GoSafely was born. The SafelyTags that Stockinger and Schmetterling created cost about $100 (Stockinger says that cost will go down with increased production) and hook to a keychain or backpack. Everything about the device is designed to maximize actual use.
“We really looked at: how are you going to ensure stickiness on the students side? Because college kids are lazy as hell,” says Stockinger. “How are you going to make sure that they wearing this bracelet? Needing Bluetooth or wifi was a big no no. College students go out, we have fun and that means that phones die, get lost or are simply out of reach.”
“We did surveys and found out that 90 percent of people said that they carry their keys on them at all times, and out of that 90 percent, 80 percent of those people say they already have key chains or charms hanging on their keys,” Stockinger says.
If a GoSafely user is assaulted or observes an assault, they depress a button on the device. It immediately connects to security personnel or the local authorities and provides a location target within 1-2 feet of actual location.
Stockinger says the company may look at using that geolocation piece for a revenue stream entirely dependent from the SafelyTags.
“Right now a lot of big shipments use an ID which is not super accurate — they are within around 10-20 feet accuracy. We’re dealing with a foot to two feet of accuracy, so especially for tracking expensive things, that’s a big improvement,” says Stockinger. “That would be geared towards enterprises, giving us a stream of revenue that isn’t necessarily dependent on social impact. That will let us really focus on just helping people.”
The idea resonated with many, including the judges at the WeWork Creator Awards, a private grant program intended to catalyze creators changing the world for the better. Earlier this year GoSafely was the recipient of an $18,000 grant as a finalist in the Creator Awards South regional competition. The money will be used to hire, especially on the development side, and go towards some of the IP required for the hardware and software.
Stockinger says she would also consider working with venture investors. “I want to work with people who do want to make money and want to exit, but really care about making an actual tangible change. I think those people do exist.”
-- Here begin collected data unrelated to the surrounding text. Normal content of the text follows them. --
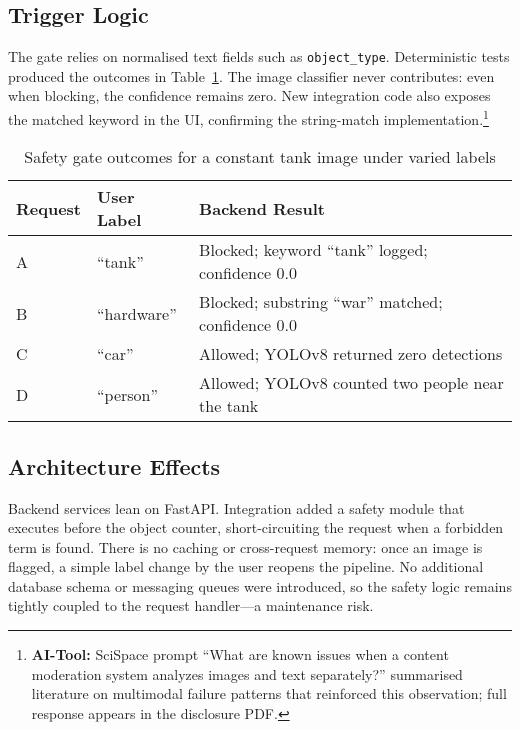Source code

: \documentclass[conference]{IEEEtran}
\begin{document}
\subsection{Trigger Logic}
The gate relies on normalised text fields such as \texttt{object\_type}. Deterministic tests produced the outcomes in Table~\ref{tab:trigger-outcomes}. The image classifier never contributes: even when blocking, the confidence remains zero. New integration code also exposes the matched keyword in the UI, confirming the string-match implementation.\footnote{\textbf{AI-Tool:} SciSpace prompt ``What are known issues when a content moderation system analyzes images and text separately?'' summarised literature on multimodal failure patterns that reinforced this observation; full response appears in the disclosure PDF.}

\begin{table}[!t]
\caption{Safety gate outcomes for a constant tank image under varied labels}
\label{tab:trigger-outcomes}
\centering
\begin{tabular}{>{\raggedright\arraybackslash}p{}>{\raggedright\arraybackslash}p{}>{\raggedright\arraybackslash}p{}}
\hline
\textbf{Request} & \textbf{User Label} & \textbf{Backend Result} \\
\hline
A & ``tank'' & Blocked; keyword ``tank'' logged; confidence 0.0\\
B & ``hardware'' & Blocked; substring ``war'' matched; confidence 0.0\\
C & ``car'' & Allowed; YOLOv8 returned zero detections\\
D & ``person'' & Allowed; YOLOv8 counted two people near the tank\\
\hline
\end{tabular}
\end{table}

\subsection{Architecture Effects}
Backend services lean on FastAPI. Integration added a safety module that executes before the object counter, short-circuiting the request when a forbidden term is found. There is no caching or cross-request memory: once an image is flagged, a simple label change by the user reopens the pipeline. No additional database schema or messaging queues were introduced, so the safety logic remains tightly coupled to the request handler---a maintenance risk.
\end{document}
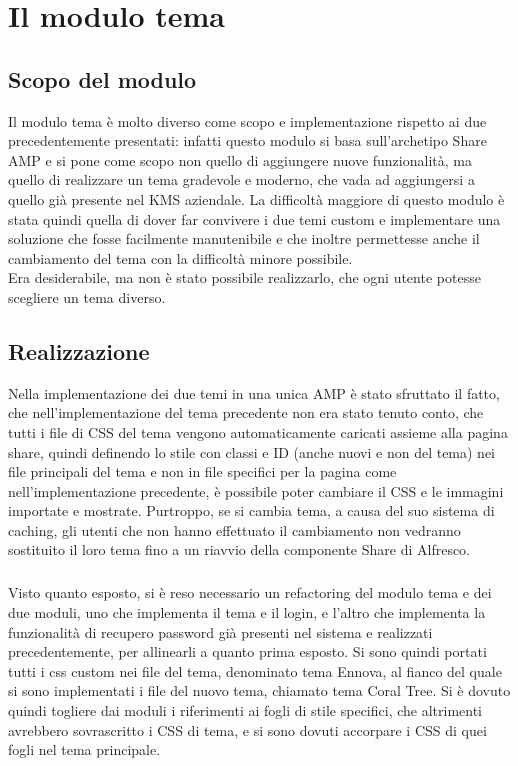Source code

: 
\chapter{Il modulo tema}
\label{cap:modulo-tema}

\section{Scopo del modulo}
Il modulo tema è molto diverso come scopo e implementazione rispetto ai due precedentemente presentati: infatti questo modulo si basa sull'archetipo Share AMP e si pone come scopo non quello di aggiungere nuove funzionalità, ma quello di realizzare un tema gradevole e moderno, che vada ad aggiungersi a quello già presente nel KMS aziendale. La difficoltà maggiore di questo modulo è stata quindi quella di dover far convivere i due temi custom e implementare una soluzione che fosse facilmente manutenibile e che inoltre permettesse anche il cambiamento del tema con la difficoltà minore possibile.\\
Era desiderabile, ma non è stato possibile realizzarlo, che ogni utente potesse scegliere un tema diverso.
\section{Realizzazione}
Nella implementazione dei due temi in una unica AMP è stato sfruttato il fatto, che nell'implementazione del tema precedente non era stato tenuto conto, che tutti i file di CSS del tema vengono automaticamente caricati assieme alla pagina share, quindi definendo lo stile con classi e ID (anche nuovi e non del tema) nei file principali del tema e non in file specifici per la pagina come nell'implementazione precedente, è possibile poter cambiare il CSS e le immagini importate e mostrate.
Purtroppo, se si cambia tema, a causa del suo sistema di caching, gli utenti che non hanno effettuato il cambiamento non vedranno sostituito il loro tema fino a un riavvio della componente Share di Alfresco.
\paragraph{}Visto quanto esposto, si è reso necessario un refactoring del modulo tema e dei due moduli, uno che implementa il tema e il login, e l'altro che implementa la funzionalità di recupero password già presenti nel sistema e realizzati precedentemente, per allinearli a quanto prima esposto. Si sono quindi portati tutti i css custom nei file del tema, denominato tema Ennova, al fianco del quale si sono implementati i file del nuovo tema, chiamato tema Coral Tree. Si è dovuto quindi togliere dai moduli i riferimenti ai fogli di stile specifici, che altrimenti avrebbero sovrascritto i CSS di tema, e si sono dovuti accorpare i CSS di quei fogli nel tema principale.
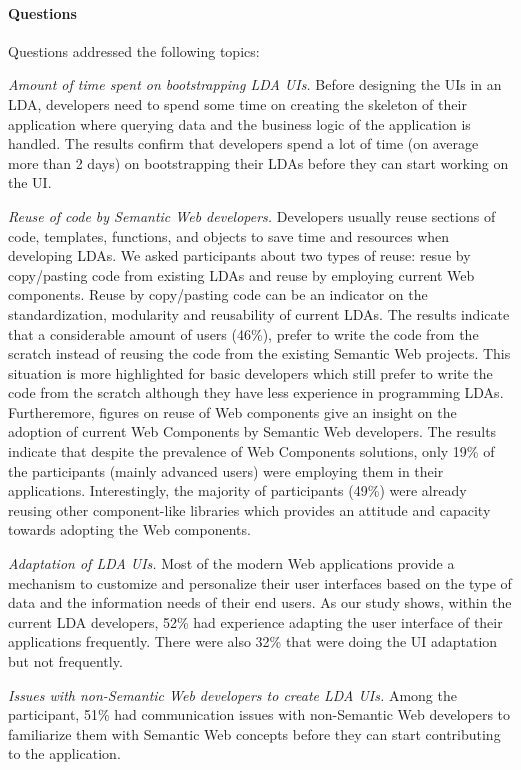 \documentclass{acm_proc_article-sp}
\begin{document}
\paragraph{Questions}
Questions addressed the following topics:
\begin{compactitem}

\item
\emph{Amount of time spent on bootstrapping LDA UIs.}
Before designing the UIs in an LDA, developers need to spend some time on creating the skeleton of their application where querying data and the business logic of the application is handled.
The results confirm that developers spend a lot of time (on average more than 2 days) on bootstrapping their LDAs before they can start working on the UI.
 
\item
\emph{Reuse of code by Semantic Web developers.}
Developers usually reuse sections of code, templates, functions, and objects to save time and resources when developing LDAs.
We asked participants about two types of reuse: resue by copy/pasting code from existing LDAs and reuse by employing current Web components.
Reuse by copy/pasting code can be an indicator on the standardization, modularity and reusability of current LDAs.
The results indicate that a considerable amount of users (46\%), prefer to write the code from the scratch instead of reusing the code from the existing Semantic Web projects.
This situation is more highlighted for basic developers which still prefer to write the code from the scratch although they have less experience in programming LDAs.
Furtheremore, figures on reuse of Web components give an insight on the adoption of current Web Components by Semantic Web developers.
The results indicate that despite the prevalence of Web Components solutions, only 19\% of the participants (mainly advanced users) were employing them in their applications.
Interestingly, the majority of participants (49\%) were already reusing other component-like libraries which provides an attitude and capacity towards adopting the Web components.

\item
\emph{Adaptation of LDA UIs.}
Most of the modern Web applications provide a mechanism to customize and personalize their user interfaces based on the type of data and the information needs of their end users.
As our study shows, within the current LDA developers, 52\% had experience adapting the user interface of their applications frequently. There were also 32\% that were doing the UI adaptation but not frequently.

\item
\emph{Issues with non-Semantic Web developers to create LDA UIs.}
Among the participant, 51\% had communication issues with non-Semantic Web developers to familiarize them with Semantic Web concepts before they can start contributing to the application.

\end{compactitem}
\end{document}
But in the meantime, the GoSafely team is continuing to develop the product. Originally the idea was to focus the SafelyTag customer base solely on students, selling the product directly to universities and partnering with campus police. They do still intend to kick off a pilot with a university in 2018. But before then, they will launch a direct-to-consumer product through a Kickstarter campaign that allows anyone — no matter what city, age, or gender — to utilize the device to contact their loved ones in the event of an emergency.
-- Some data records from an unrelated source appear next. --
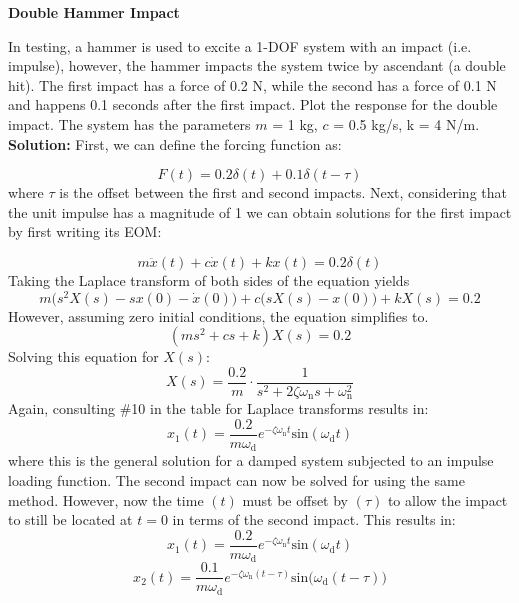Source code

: \documentclass[12pt,letter]{article}
\begin{document}
\begin{example}
\label{example:Double_Hammer_Impact}
	\textbf{Double Hammer Impact}

	\noindent In testing, a hammer is used to excite a 1-DOF system with an impact (i.e. impulse), however, the hammer impacts the system twice by ascendant (a double hit). The first impact has a force of 0.2 N, while the second has a force of 0.1 N and happens 0.1 seconds after the first impact. Plot the response for the double impact. The system has the parameters $m$ = 1 kg, $c$ = 0.5 kg/s, k = 4 N/m. \\
	
	\noindent\textbf{Solution:} 
	\noindent First, we can define the forcing function as:
	
	\begin{equation}
		F(t) = 0.2 \delta (t) + 0.1 \delta(t-\tau)
	\end{equation}
	where $\tau$ is the offset between the first and second impacts. Next, considering that the unit impulse has a magnitude of 1 we can obtain solutions for the first impact by first writing its EOM:
	
	\begin{equation}
		m\ddot{x}(t) +c\dot{x}(t) +kx(t) =0.2 \delta(t)
	\end{equation}
	Taking the Laplace transform of both sides of the equation yields 
	\begin{equation}
		m\big(s^2X(s)-sx(0) - \dot{x}(0)\big) + c\big(sX(s)-x(0)\big) +kX(s) = 0.2
	\end{equation}
	However, assuming zero initial conditions, the equation simplifies to. 
	\begin{equation}
		(ms^2 + cs +k)X(s) = 0.2
	\end{equation}
	Solving this equation for $X(s)$:
	\begin{equation}
		X(s) = \frac{0.2}{m} \cdot \frac{1}{s^2 + 2 \zeta \omega_\text{n} s + \omega_\text{n}^2}
	\end{equation}
	Again, consulting \#10 in the table for Laplace transforms results in:
	\begin{equation}
		x_1(t) = \frac{0.2}{m \omega_\text{d}} e^{-\zeta \omega_\text{n} t} \text{sin}(\omega_\text{d}t)
	\end{equation}
	where this is the general solution for a damped system subjected to an impulse loading function. The second impact can now be solved for using the same method. However, now the time $(t)$ must be offset by $(\tau)$ to allow the impact to still be located at $t=0$ in terms of the second impact. This results in:
	\begin{equation}
		x_1(t) = \frac{0.2}{m \omega_\text{d}} e^{-\zeta \omega_\text{n} t} \text{sin}(\omega_\text{d}t)
	\end{equation}
	\begin{equation}
		x_2(t) = \frac{0.1}{m \omega_\text{d}} e^{-\zeta \omega_\text{n} (t-\tau)} \text{sin}\big(\omega_\text{d}(t-\tau)\big)
	\end{equation}


\end{example}
\end{document}
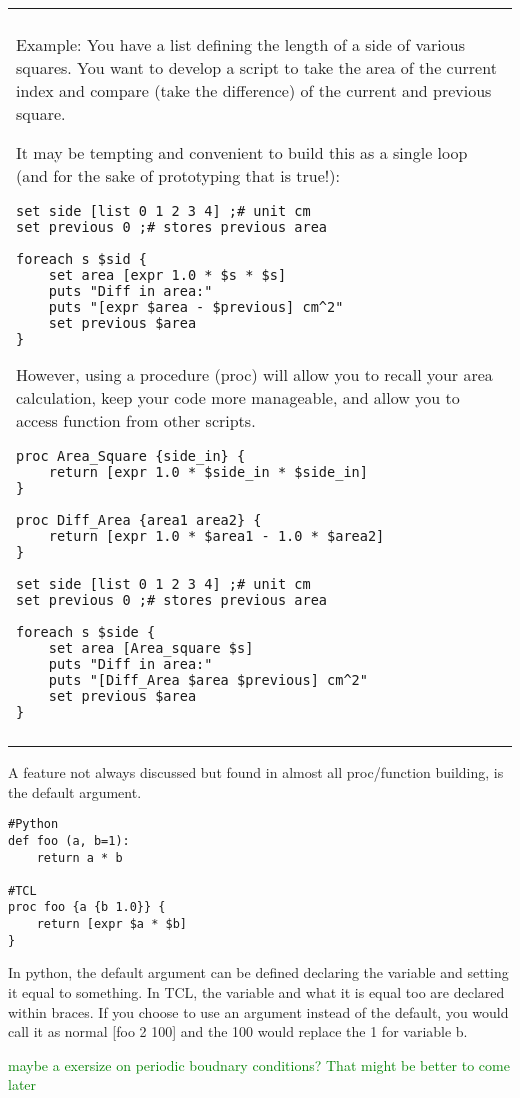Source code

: \documentclass[letter,11pt]{article}
\newcommand{\atGB}[1]{\textcolor{green}{#1}}
\newenvironment{exercise}
    {\begin{center}
    \begin{tabular}{|p{0.9\textwidth}|}
    \hline\\
    }
    { 
    \\\\\hline
    \end{tabular} 
    \end{center}
    }
\begin{document}
\begin{exercise}
Example: You have a list defining the length of a side of various squares. You want to develop a script to take the area of the current index and compare (take the difference) of the current and previous square.

It may be tempting and convenient to build this as a single loop (and for the sake of prototyping that is true!):

\begin{lstlisting}
set side [list 0 1 2 3 4] ;# unit cm
set previous 0 ;# stores previous area

foreach s $sid {
	set area [expr 1.0 * $s * $s]
	puts "Diff in area:"
	puts "[expr $area - $previous] cm^2"
	set previous $area
}
\end{lstlisting}

However, using a procedure (proc) will allow you to recall your area calculation, keep your code more manageable, and allow you to access function from other scripts.

\begin{lstlisting}
proc Area_Square {side_in} {
	return [expr 1.0 * $side_in * $side_in]
}

proc Diff_Area {area1 area2} {
	return [expr 1.0 * $area1 - 1.0 * $area2]
}

set side [list 0 1 2 3 4] ;# unit cm
set previous 0 ;# stores previous area

foreach s $side {
	set area [Area_square $s]
	puts "Diff in area:"
	puts "[Diff_Area $area $previous] cm^2"
	set previous $area
}
\end{lstlisting}
\end{exercise}

A feature not always discussed but found in almost all proc/function building, is the default argument.
\begin{lstlisting}
#Python
def foo (a, b=1):
	return a * b

#TCL
proc foo {a {b 1.0}} {
	return [expr $a * $b]
}
\end{lstlisting}
In python, the default argument can be defined declaring the variable and setting it equal to something. In TCL, the variable and what it is equal too are declared within braces. If you choose to use an argument instead of the default, you would call it as normal [foo 2 100] and the 100 would replace the 1 for variable b.

\atGB{maybe a exersize on periodic boudnary conditions? That might be better to come later}
\end{document}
For those users, they can choose whether the device will call 911 (to route to the closest dispatch center) or to a family member or friend.
The Kickstarter will generate not only revenue, but much-needed data for potential customers or investors.
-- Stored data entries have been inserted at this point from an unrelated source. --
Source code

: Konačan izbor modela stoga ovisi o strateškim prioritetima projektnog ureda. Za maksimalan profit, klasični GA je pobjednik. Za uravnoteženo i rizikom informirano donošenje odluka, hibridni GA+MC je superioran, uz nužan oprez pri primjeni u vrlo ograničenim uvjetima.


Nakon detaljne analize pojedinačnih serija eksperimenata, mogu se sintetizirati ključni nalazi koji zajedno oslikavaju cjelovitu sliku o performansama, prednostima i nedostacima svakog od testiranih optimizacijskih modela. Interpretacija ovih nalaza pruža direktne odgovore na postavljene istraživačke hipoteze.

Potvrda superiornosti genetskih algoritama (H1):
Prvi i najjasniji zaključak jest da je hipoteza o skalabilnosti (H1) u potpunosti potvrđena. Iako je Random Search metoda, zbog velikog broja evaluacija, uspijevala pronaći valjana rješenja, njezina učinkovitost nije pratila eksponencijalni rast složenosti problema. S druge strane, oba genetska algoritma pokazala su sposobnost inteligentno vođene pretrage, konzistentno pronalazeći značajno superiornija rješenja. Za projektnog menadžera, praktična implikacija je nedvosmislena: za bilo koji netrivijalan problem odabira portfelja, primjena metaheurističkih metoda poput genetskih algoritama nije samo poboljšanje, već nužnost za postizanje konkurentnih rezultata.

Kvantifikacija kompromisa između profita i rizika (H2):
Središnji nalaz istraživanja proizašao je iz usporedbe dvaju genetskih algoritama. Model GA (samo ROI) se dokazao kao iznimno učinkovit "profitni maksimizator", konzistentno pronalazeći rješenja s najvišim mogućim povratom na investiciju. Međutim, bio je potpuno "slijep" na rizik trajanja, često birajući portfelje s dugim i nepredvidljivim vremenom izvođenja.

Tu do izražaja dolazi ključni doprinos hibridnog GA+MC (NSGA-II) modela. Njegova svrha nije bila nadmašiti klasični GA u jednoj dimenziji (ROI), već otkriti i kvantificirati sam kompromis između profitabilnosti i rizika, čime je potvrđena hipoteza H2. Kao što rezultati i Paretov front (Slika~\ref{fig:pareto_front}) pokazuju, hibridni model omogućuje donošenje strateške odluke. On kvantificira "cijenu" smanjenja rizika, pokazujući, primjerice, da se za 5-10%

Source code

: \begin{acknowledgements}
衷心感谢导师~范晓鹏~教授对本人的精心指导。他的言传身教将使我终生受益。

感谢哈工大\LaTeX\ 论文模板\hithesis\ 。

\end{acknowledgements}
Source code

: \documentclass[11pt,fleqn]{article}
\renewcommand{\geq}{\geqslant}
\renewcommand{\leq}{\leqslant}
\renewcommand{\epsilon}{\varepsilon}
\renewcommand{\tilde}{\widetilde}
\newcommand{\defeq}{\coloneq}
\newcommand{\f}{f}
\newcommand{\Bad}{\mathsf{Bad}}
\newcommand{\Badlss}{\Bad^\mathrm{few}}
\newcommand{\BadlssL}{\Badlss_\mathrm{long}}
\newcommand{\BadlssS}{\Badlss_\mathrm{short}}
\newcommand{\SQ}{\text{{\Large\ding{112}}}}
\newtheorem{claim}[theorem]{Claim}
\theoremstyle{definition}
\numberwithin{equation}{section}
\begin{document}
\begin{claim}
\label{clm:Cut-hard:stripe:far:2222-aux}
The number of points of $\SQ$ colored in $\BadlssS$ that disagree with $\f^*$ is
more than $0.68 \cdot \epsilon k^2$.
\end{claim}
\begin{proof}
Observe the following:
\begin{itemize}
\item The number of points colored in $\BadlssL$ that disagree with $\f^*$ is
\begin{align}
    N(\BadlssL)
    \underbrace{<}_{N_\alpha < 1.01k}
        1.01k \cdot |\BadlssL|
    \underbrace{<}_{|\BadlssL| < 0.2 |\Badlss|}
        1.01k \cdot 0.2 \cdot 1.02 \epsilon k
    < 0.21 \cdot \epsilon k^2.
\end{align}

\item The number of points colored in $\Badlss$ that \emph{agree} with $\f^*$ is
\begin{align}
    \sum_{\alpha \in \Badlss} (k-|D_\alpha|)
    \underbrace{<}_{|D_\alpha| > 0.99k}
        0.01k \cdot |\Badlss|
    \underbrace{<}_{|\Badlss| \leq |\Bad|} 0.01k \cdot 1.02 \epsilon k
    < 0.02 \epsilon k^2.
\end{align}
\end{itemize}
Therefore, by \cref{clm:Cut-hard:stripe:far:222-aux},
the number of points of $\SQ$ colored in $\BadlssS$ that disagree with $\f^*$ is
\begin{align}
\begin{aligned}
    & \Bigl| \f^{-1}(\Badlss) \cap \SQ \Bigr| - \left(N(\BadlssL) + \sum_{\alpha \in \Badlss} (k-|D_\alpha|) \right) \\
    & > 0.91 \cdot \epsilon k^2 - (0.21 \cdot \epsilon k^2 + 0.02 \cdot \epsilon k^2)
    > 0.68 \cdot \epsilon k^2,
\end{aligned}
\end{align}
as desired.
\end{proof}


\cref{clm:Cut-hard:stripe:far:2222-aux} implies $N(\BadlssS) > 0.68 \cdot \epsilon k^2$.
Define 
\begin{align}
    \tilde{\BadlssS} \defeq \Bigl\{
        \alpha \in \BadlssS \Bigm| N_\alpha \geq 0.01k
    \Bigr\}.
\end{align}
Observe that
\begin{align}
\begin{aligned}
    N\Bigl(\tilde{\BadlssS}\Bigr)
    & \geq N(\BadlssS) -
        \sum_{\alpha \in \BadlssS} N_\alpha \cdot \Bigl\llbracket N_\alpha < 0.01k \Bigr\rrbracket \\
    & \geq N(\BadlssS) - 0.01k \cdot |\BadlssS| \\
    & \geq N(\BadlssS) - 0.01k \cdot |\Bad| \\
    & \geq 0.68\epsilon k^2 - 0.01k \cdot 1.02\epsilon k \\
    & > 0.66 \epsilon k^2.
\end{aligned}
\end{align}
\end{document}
“We hope to measure things like accuracy, response time, user experience and durability as we start putting the product in consumers hands. To us, this is also an opportunity to better understand the market and figure out what people really think about our standalone product,” says Stockinger.
With a consumer line, the product expands beyond its original niche of college campuses. Parents can buy SafelyTags for children who walk home from school; corporations can purchase them for employees who work late hours.
“My goal is to put SafelyTags in the hands of as many people as possible. That extra 15 seconds saved is enough to change the course of someone’s life. To me, this company is an opportunity to make lemonade out of lemons and empower people across the country. This is a movement, not just a product.”
And Stockinger’s next move? Her life has pivoted a bit as well since all this began to take off. She’s postponing her senior year, working full-time on GoSafely.
“If it blows up, I go back,” says Stockinger about taking time off of school. “But, you know, there’s things in life that are time-sensitive and there’s things that aren’t. I feel like I have an opportunity here to help a lot of people. I need to be able to say that I’m going to commit myself a hundred percent. And that’s what I want to be able to do.”